** Excerpted data follows **

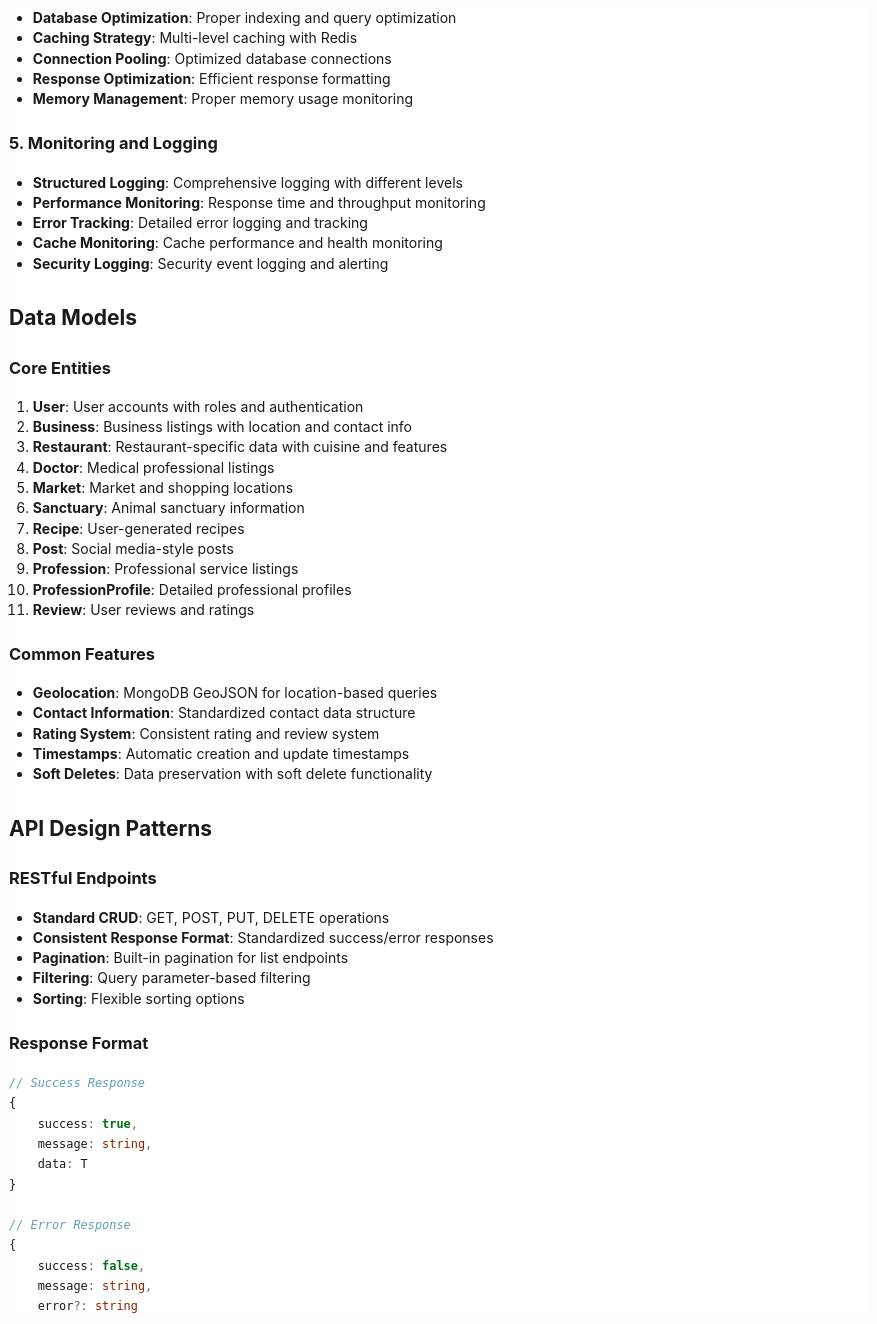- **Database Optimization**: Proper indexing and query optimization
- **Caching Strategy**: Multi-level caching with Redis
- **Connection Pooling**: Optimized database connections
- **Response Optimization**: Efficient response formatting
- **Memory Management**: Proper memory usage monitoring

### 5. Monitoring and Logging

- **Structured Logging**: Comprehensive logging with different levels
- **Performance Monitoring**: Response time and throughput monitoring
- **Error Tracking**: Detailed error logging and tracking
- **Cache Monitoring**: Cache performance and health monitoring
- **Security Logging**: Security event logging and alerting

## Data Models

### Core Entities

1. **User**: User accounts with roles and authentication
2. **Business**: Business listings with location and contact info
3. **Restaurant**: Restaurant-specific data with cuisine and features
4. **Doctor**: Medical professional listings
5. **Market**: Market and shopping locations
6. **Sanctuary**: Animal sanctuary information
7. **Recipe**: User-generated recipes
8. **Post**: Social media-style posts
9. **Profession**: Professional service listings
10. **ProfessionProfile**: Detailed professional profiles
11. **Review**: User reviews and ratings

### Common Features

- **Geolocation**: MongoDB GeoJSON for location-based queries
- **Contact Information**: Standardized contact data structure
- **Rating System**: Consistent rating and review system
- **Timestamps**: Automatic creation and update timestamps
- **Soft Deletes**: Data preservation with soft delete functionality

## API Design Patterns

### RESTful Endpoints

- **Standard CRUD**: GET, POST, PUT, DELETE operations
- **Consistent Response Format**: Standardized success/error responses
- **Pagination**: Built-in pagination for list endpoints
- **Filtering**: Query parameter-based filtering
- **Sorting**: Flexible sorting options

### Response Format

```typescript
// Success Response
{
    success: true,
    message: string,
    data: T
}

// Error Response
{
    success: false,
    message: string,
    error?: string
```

** End of Excerpted data **

Using the records given above, list every line that includes the word "Standardized".

- **Contact Information**: Standardized contact data structure
- **Consistent Response Format**: Standardized success/error responses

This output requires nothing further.